- WHAT THE TASK REQUIRES:
Please look for the string "names" below and report every line in which it occurs.

- PROVIDED ENTRIES:
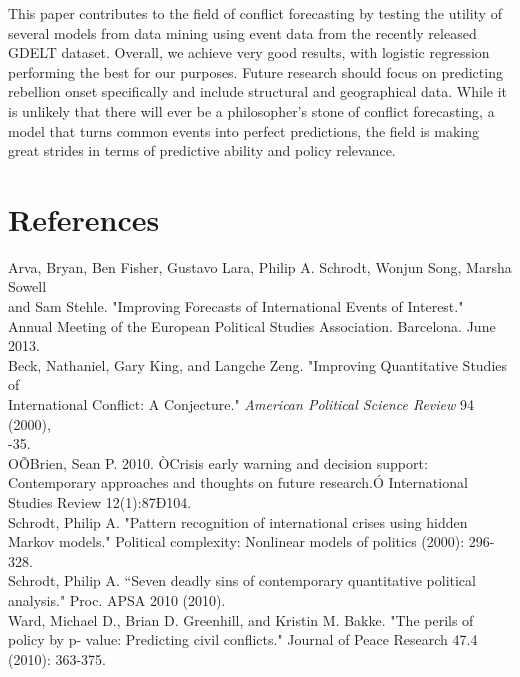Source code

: \documentclass[12pt, letterpaper]{article}
\begin{document}
This paper contributes to the field of conflict forecasting by testing the utility of several models from data mining using event data from the recently released GDELT dataset. Overall, we achieve very good results, with logistic regression performing the best for our purposes. Future research should focus on predicting rebellion onset specifically and include structural and geographical data. While it is unlikely that there will ever be a philosopher's stone of conflict forecasting, a model that turns common events into perfect predictions, the field is making great strides in terms of predictive ability and policy relevance.

\section*{References}
\noindent Arva, Bryan, Ben Fisher, Gustavo Lara, Philip A. Schrodt, Wonjun Song, Marsha Sowell\\ 
\indent and Sam Stehle. "Improving Forecasts of International Events of Interest." Annual 
\indent Meeting of the European Political Studies Association. Barcelona. June 2013.\\
Beck, Nathaniel, Gary King, and Langche Zeng. "Improving Quantitative Studies of\\ 
\indent International Conflict: A Conjecture." \emph{American Political Science Review} 94 (2000),\\ -35.\\
\noindent OÕBrien, Sean P. 2010. ÒCrisis early warning and decision support: Contemporary approaches 
\indent and thoughts on future research.Ó International Studies Review 12(1):87Ð104.\\
\noindent Schrodt, Philip A. "Pattern recognition of international crises using hidden Markov models." 
\indent Political complexity: Nonlinear models of politics (2000): 296-328.\\
\noindent Schrodt, Philip A. ``Seven deadly sins of contemporary quantitative political analysis." 
\indent Proc. APSA 2010 (2010).\\
\noindent Ward, Michael D., Brian D. Greenhill, and Kristin M. Bakke. "The perils of policy by p-
\indent value: Predicting civil conflicts." Journal of Peace Research 47.4 (2010): 363-375.\\
\end{document}
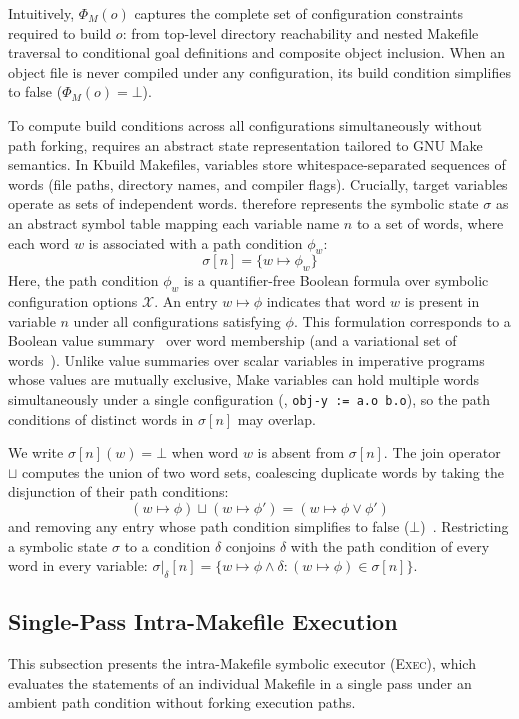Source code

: \documentclass[acmsmall,screen,review,anonymous,nonacm]{acmart}
\begin{document}
  Intuitively, $\Phi_M(o)$ captures the complete set of configuration constraints required to build $o$: from top-level directory reachability and nested Makefile traversal to conditional goal definitions and composite object inclusion.
  When an object file is never compiled under any configuration, its build condition simplifies to false ($\Phi_M(o) = \bot$).

  To compute build conditions across all configurations simultaneously without path forking, \tool{} requires an abstract state representation tailored to GNU Make semantics.
  In Kbuild Makefiles, variables store whitespace-separated sequences of words (file paths, directory names, and compiler flags).
  Crucially, target variables operate as sets of independent words.
  \tool{} therefore represents the symbolic state $\sigma$ as an abstract symbol table mapping each variable name $n$ to a set of words, where each word $w$ is associated with a path condition $\phi_w$:
  $$\sigma[n] = \{ w \mapsto \phi_w \}$$
  Here, the path condition $\phi_w$ is a quantifier-free Boolean formula over symbolic configuration options $\mathcal{X}$.
  An entry $w \mapsto \phi$ indicates that word $w$ is present in variable $n$ under all configurations satisfying $\phi$.
  This formulation corresponds to a Boolean value summary~\cite{sen2015multise} over word membership (and a variational set of words~\cite{walkingshaw2014variational}).
  Unlike value summaries over scalar variables in imperative programs whose values are mutually exclusive, Make variables can hold multiple words simultaneously under a single configuration (\eg, \texttt{obj-y := a.o b.o}), so the path conditions of distinct words in $\sigma[n]$ may overlap.

  We write $\sigma[n](w) = \bot$ when word $w$ is absent from $\sigma[n]$.
  The join operator $\sqcup$ computes the union of two word sets, coalescing duplicate words by taking the disjunction of their path conditions:
  $$(w \mapsto \phi) \sqcup (w \mapsto \phi') = (w \mapsto \phi \lor \phi')$$
  and removing any entry whose path condition simplifies to false ($\bot$)~\cite{sen2015multise}.
  Restricting a symbolic state $\sigma$ to a condition $\delta$ conjoins $\delta$ with the path condition of every word in every variable: $\sigma|_\delta[n] = \{w \mapsto \phi \land \delta : (w \mapsto \phi) \in \sigma[n]\}$.

  \subsection{Single-Pass Intra-Makefile Execution}\label{sec:approach:intra}
  \label{sec:approach:assign}\label{sec:approach:expand}\label{sec:approach:merge}
  This subsection presents the intra-Makefile symbolic executor (\textsc{Exec}), which evaluates the statements of an individual Makefile in a single pass under an ambient path condition without forking execution paths.
\end{document}
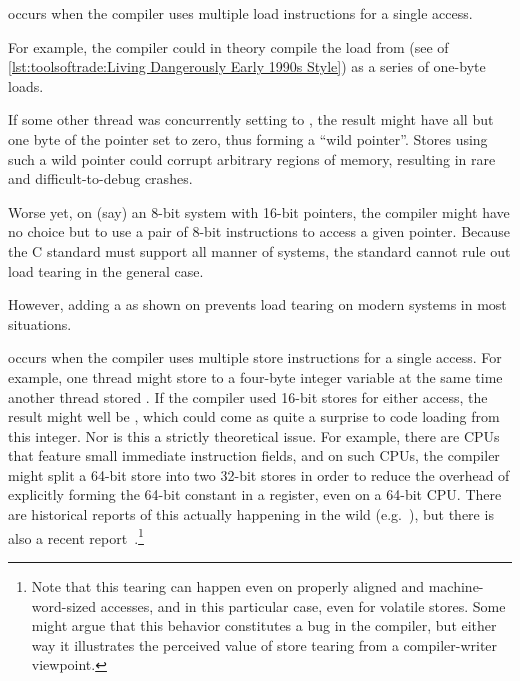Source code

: \begin{description}[labelsep=.4em]
\item[Load tearing] occurs when the compiler uses multiple load
instructions for a single access.
\begin{fcvref}
For example, the compiler could in theory compile the load from
 (see  of
\cref{lst:toolsoftrade:Living Dangerously Early 1990s Style})
as a series of one-byte loads.
\end{fcvref}
If some other thread was concurrently setting  to
, the result might have all but one byte of the pointer
set to zero, thus forming a ``wild pointer''.
Stores using such a wild pointer could corrupt arbitrary
regions of memory, resulting in rare and difficult-to-debug crashes.

Worse yet, on (say) an 8-bit system with 16-bit pointers, the compiler
might have no choice but to use a pair of 8-bit instructions to access
a given pointer.
Because the C standard must support all manner of systems, the standard
cannot rule out load tearing in the general case.

\begin{fcvref}
However, adding a  as shown on  prevents load
tearing on modern systems in most situations.
\end{fcvref}

\item[Store tearing] occurs when the compiler uses multiple store
instructions for a single access.
For example, one thread might store  to a four-byte integer
variable at the same time another thread stored .
If the compiler used 16-bit stores for either access, the result
might well be , which could come as quite a surprise to
code loading from this integer.
Nor is this a strictly theoretical issue.
For example, there are CPUs that feature small immediate instruction
fields, and on such CPUs, the compiler might split a 64-bit store into
two 32-bit stores in order to reduce the overhead of explicitly forming
the 64-bit constant in a register, even on a 64-bit CPU\@.
There are historical reports of this actually happening in
the wild (e.g.~\cite{KonstantinKhlebnikov2013gccstoretearing}),
but there is also a recent
report~\cite{WillDeacon2019StoreTearingReport}.\footnote{
	Note that this tearing can happen even on properly aligned
	and machine-word-sized accesses, and in this particular case,
	even for volatile stores.
	Some might argue that this behavior constitutes a bug in the
	compiler, but either way it illustrates the perceived value of
	store tearing from a compiler-writer viewpoint.
}


\end{description}
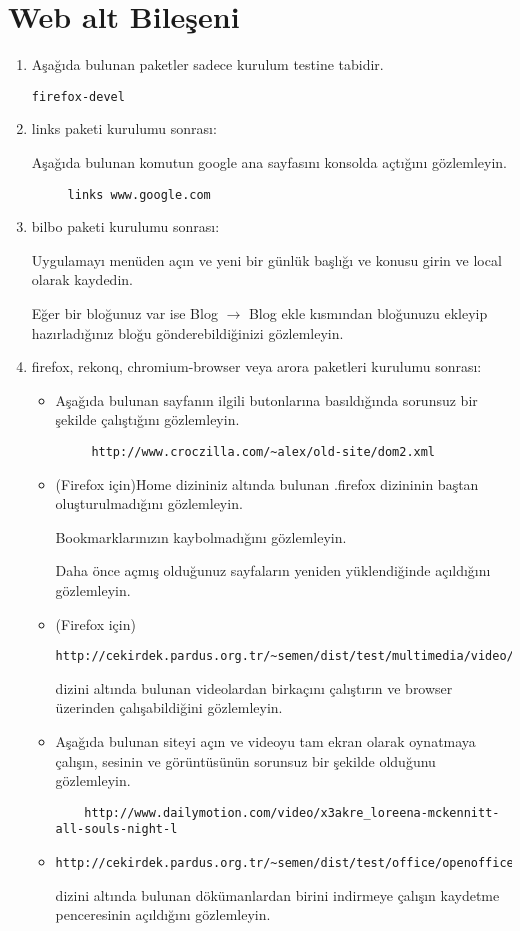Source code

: \documentclass[a4paper,10pt]{article}
\begin{document}
\section{Web alt Bileşeni}
\begin{enumerate}
\item Aşağıda bulunan paketler sadece kurulum testine tabidir.
\begin{verbatim}
firefox-devel 
\end{verbatim}

\item links paketi kurulumu sonrası:

  Aşağıda bulunan komutun google ana sayfasını konsolda açtığını gözlemleyin.
	\begin{verbatim}
	 links www.google.com
	\end{verbatim}

\item bilbo paketi kurulumu sonrası:

Uygulamayı menüden açın ve yeni bir günlük başlığı ve konusu girin ve local olarak kaydedin. 

Eğer bir bloğunuz var ise Blog $\rightarrow$ Blog ekle kısmından bloğunuzu ekleyip hazırladığınız bloğu gönderebildiğinizi gözlemleyin.
\item firefox, rekonq, chromium-browser veya  arora paketleri kurulumu sonrası:
\begin{itemize}
 \item Aşağıda bulunan sayfanın ilgili butonlarına basıldığında sorunsuz bir şekilde çalıştığını gözlemleyin.
	\begin{verbatim}
	 http://www.croczilla.com/~alex/old-site/dom2.xml
	\end{verbatim}
 \item (Firefox için)Home dizininiz altında bulunan .firefox dizininin baştan oluşturulmadığını gözlemleyin.
	
	Bookmarklarınızın kaybolmadığını gözlemleyin.
	
 	Daha önce açmış olduğunuz sayfaların yeniden yüklendiğinde açıldığını gözlemleyin.
\item(Firefox için) \begin{verbatim}http://cekirdek.pardus.org.tr/~semen/dist/test/multimedia/video/cokluortam/\end{verbatim} dizini altında bulunan videolardan birkaçını çalıştırın ve browser üzerinden çalışabildiğini gözlemleyin.


\item Aşağıda bulunan siteyi açın ve videoyu tam ekran olarak oynatmaya çalışın, sesinin ve görüntüsünün sorunsuz bir şekilde olduğunu gözlemleyin.
	\begin{verbatim}
	http://www.dailymotion.com/video/x3akre_loreena-mckennitt-all-souls-night-l 
	\end{verbatim}
\item \begin{verbatim}http://cekirdek.pardus.org.tr/~semen/dist/test/office/openoffice/\end{verbatim} dizini altında bulunan dökümanlardan birini indirmeye çalışın kaydetme penceresinin açıldığını gözlemleyin.


\end{itemize}
\end{enumerate}
\end{document}
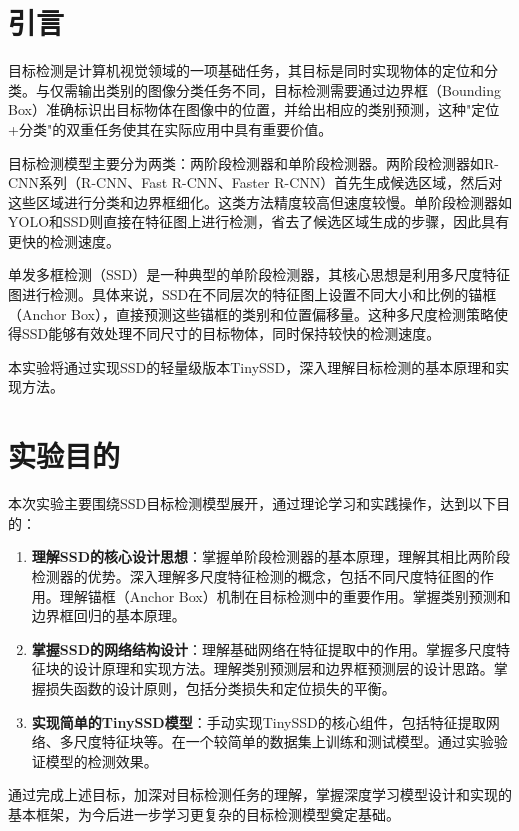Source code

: \documentclass[UTF8]{ctexart}
\begin{document}
\tableofcontents  %


\newpage
\section{引言}

目标检测是计算机视觉领域的一项基础任务，其目标是同时实现物体的定位和分类。与仅需输出类别的图像分类任务不同，目标检测需要通过边界框（Bounding Box）准确标识出目标物体在图像中的位置，并给出相应的类别预测，这种"定位+分类"的双重任务使其在实际应用中具有重要价值。

目标检测模型主要分为两类：两阶段检测器和单阶段检测器。两阶段检测器如R-CNN系列（R-CNN、Fast R-CNN、Faster R-CNN）首先生成候选区域，然后对这些区域进行分类和边界框细化。这类方法精度较高但速度较慢。单阶段检测器如YOLO和SSD则直接在特征图上进行检测，省去了候选区域生成的步骤，因此具有更快的检测速度。

单发多框检测（SSD）是一种典型的单阶段检测器，其核心思想是利用多尺度特征图进行检测。具体来说，SSD在不同层次的特征图上设置不同大小和比例的锚框（Anchor Box），直接预测这些锚框的类别和位置偏移量。这种多尺度检测策略使得SSD能够有效处理不同尺寸的目标物体，同时保持较快的检测速度。

本实验将通过实现SSD的轻量级版本TinySSD，深入理解目标检测的基本原理和实现方法。

\section{实验目的}
本次实验主要围绕SSD目标检测模型展开，通过理论学习和实践操作，达到以下目的：
\begin{enumerate}
 \item \textbf{理解SSD的核心设计思想}：掌握单阶段检测器的基本原理，理解其相比两阶段检测器的优势。深入理解多尺度特征检测的概念，包括不同尺度特征图的作用。理解锚框（Anchor Box）机制在目标检测中的重要作用。掌握类别预测和边界框回归的基本原理。
    \item \textbf{掌握SSD的网络结构设计}：理解基础网络在特征提取中的作用。掌握多尺度特征块的设计原理和实现方法。理解类别预测层和边界框预测层的设计思路。掌握损失函数的设计原则，包括分类损失和定位损失的平衡。
    \item \textbf{实现简单的TinySSD模型}：手动实现TinySSD的核心组件，包括特征提取网络、多尺度特征块等。在一个较简单的数据集上训练和测试模型。通过实验验证模型的检测效果。
\end{enumerate}

通过完成上述目标，加深对目标检测任务的理解，掌握深度学习模型设计和实现的基本框架，为今后进一步学习更复杂的目标检测模型奠定基础。
\end{document}
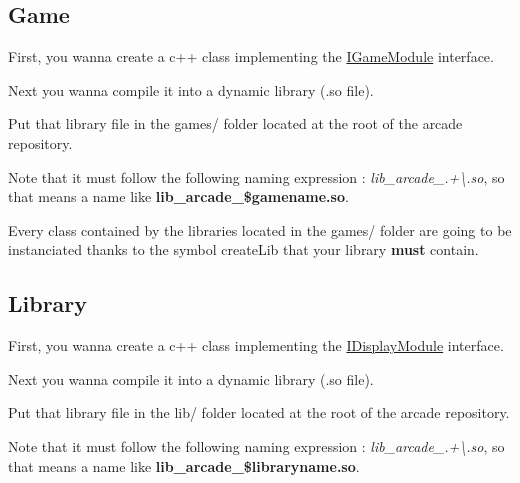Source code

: \subsection*{Game}


\begin{DoxyItemize}
\item First, you wanna create a c++ class implementing the \mbox{\hyperlink{classArcade_1_1Games_1_1IGameModule}{I\+Game\+Module}} interface.
\item Next you wanna compile it into a dynamic library (.so file).
\item Put that library file in the {\ttfamily games/} folder located at the root of the arcade repository.
\begin{DoxyItemize}
\item Note that it must follow the following naming expression \+: {\itshape lib\+\_\+arcade\+\_\+.+\textbackslash{}.so}, so that means a name like {\bfseries{lib\+\_\+arcade\+\_\+\$gamename.\+so}}.
\end{DoxyItemize}
\end{DoxyItemize}

Every class contained by the libraries located in the {\ttfamily games/} folder are going to be instanciated thanks to the symbol {\ttfamily create\+Lib} that your library {\bfseries{must}} contain.


\begin{DoxyCode}{0}
\DoxyCodeLine{\{}
\DoxyCodeLine{\}}
\end{DoxyCode}


\subsection*{Library}


\begin{DoxyItemize}
\item First, you wanna create a c++ class implementing the \mbox{\hyperlink{classArcade_1_1Display_1_1IDisplayModule}{I\+Display\+Module}} interface.
\item Next you wanna compile it into a dynamic library (.so file).
\item Put that library file in the {\ttfamily lib/} folder located at the root of the arcade repository.
\begin{DoxyItemize}
\item Note that it must follow the following naming expression \+: {\itshape lib\+\_\+arcade\+\_\+.+\textbackslash{}.so}, so that means a name like {\bfseries{lib\+\_\+arcade\+\_\+\$libraryname.\+so}}.
\end{DoxyItemize}
\end{DoxyItemize}

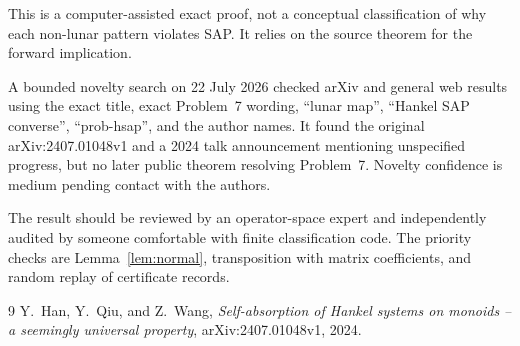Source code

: \documentclass[11pt]{article}
\begin{document}
This is a computer-assisted exact proof, not a conceptual classification of
why each non-lunar pattern violates SAP.  It relies on the source theorem for
the forward implication.

A bounded novelty search on 22 July 2026 checked arXiv and general web results
using the exact title, exact Problem~7 wording, ``lunar map'', ``Hankel SAP
converse'', ``prob-hsap'', and the author names.  It found the original
arXiv:2407.01048v1 and a 2024 talk announcement mentioning unspecified
progress, but no later public theorem resolving Problem~7.  Novelty confidence
is medium pending contact with the authors.

The result should be reviewed by an operator-space expert and independently
audited by someone comfortable with finite classification code.  The priority
checks are Lemma~\ref{lem:normal}, transposition with matrix coefficients, and
random replay of certificate records.

\begin{thebibliography}{9}
Y.~Han, Y.~Qiu, and Z.~Wang,
\emph{Self-absorption of Hankel systems on monoids -- a seemingly universal
property}, arXiv:2407.01048v1, 2024.
\end{thebibliography}
\end{document}
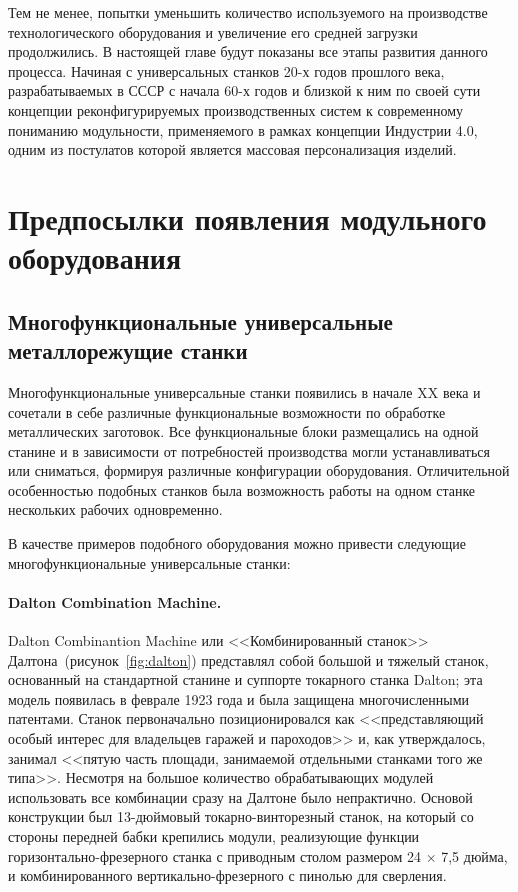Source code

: Тем не менее, попытки уменьшить количество используемого на производстве технологического оборудования и увеличение его средней загрузки продолжились. В настоящей главе будут показаны все этапы развития данного процесса. Начиная с универсальных станков 20-х годов прошлого века, разрабатываемых в СССР с начала 60-х годов и близкой к ним по своей сути концепции реконфигурируемых производственных систем к современному пониманию модульности, применяемого в рамках концепции Индустрии 4.0, одним из постулатов которой является массовая персонализация изделий.

\section{Предпосылки появления модульного оборудования}

\subsection{Многофункциональные универсальные металлорежущие станки}\label{sec:ch1/multifunc-machines}

Многофункциональные универсальные станки появились в начале XX века и сочетали в себе различные функциональные возможности по обработке металлических заготовок. Все функциональные блоки размещались на одной станине и в зависимости от потребностей производства могли устанавливаться или сниматься, формируя различные конфигурации оборудования. Отличительной особенностью подобных станков была возможность работы на одном станке нескольких рабочих одновременно.

В качестве примеров подобного оборудования можно привести следующие многофункциональные универсальные станки:

\paragraph{Dalton Combination Machine.}

Dalton Combinantion Machine или <<Комбинированный станок>> Далтона~(рисунок~\cref{fig:dalton}) представлял собой большой и тяжелый станок, основанный на стандартной станине и суппорте токарного станка Dalton; эта модель появилась в феврале 1923 года и была защищена многочисленными патентами. Станок первоначально позиционировался как <<представляющий особый интерес для владельцев гаражей и пароходов>> и, как утверждалось, занимал <<пятую часть площади, занимаемой отдельными станками того же типа>>. Несмотря на большое количество обрабатывающих модулей использовать все комбинации сразу на Далтоне было непрактично. Основой конструкции был 13-дюймовый токарно-винторезный станок, на который со стороны передней бабки крепились модули, реализующие функции горизонтально-фрезерного станка с приводным столом размером 24 $\times$ 7,5 дюйма, и комбинированного вертикально-фрезерного с пинолью для сверления. 

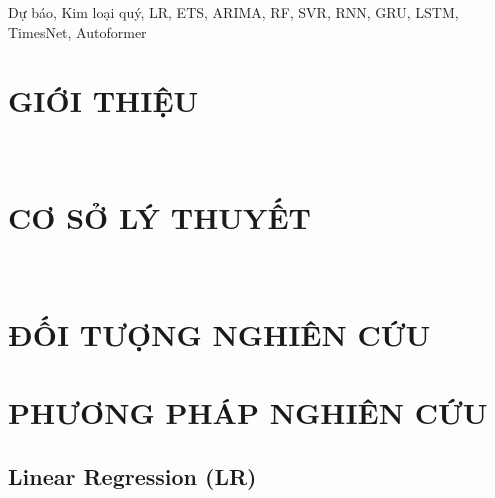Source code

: \documentclass[conference]{IEEEtran}
\begin{document}
\maketitle
\thispagestyle{fancy}
\begin{abstract}

\end{abstract}

\begin{IEEEkeywords}
Dự báo, Kim loại quý, LR, ETS, ARIMA, RF, SVR, RNN, GRU, LSTM, TimesNet, Autoformer
\end{IEEEkeywords}

\section{\textbf{GIỚI THIỆU}}

\hfill\\

\section{\textbf{CƠ SỞ LÝ THUYẾT}}



















\hfill\\

\section{\textbf{ĐỐI TƯỢNG NGHIÊN CỨU}}


\section{\textbf{PHƯƠNG PHÁP NGHIÊN CỨU}}
\subsection{Linear Regression (LR)}

\end{document}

- ANSWER SECTION:
  In Kbuild Makefiles, variables store whitespace-separated sequences of words (file paths, directory names, and compiler flags).
converse'', ``prob-hsap'', and the author names.  It found the original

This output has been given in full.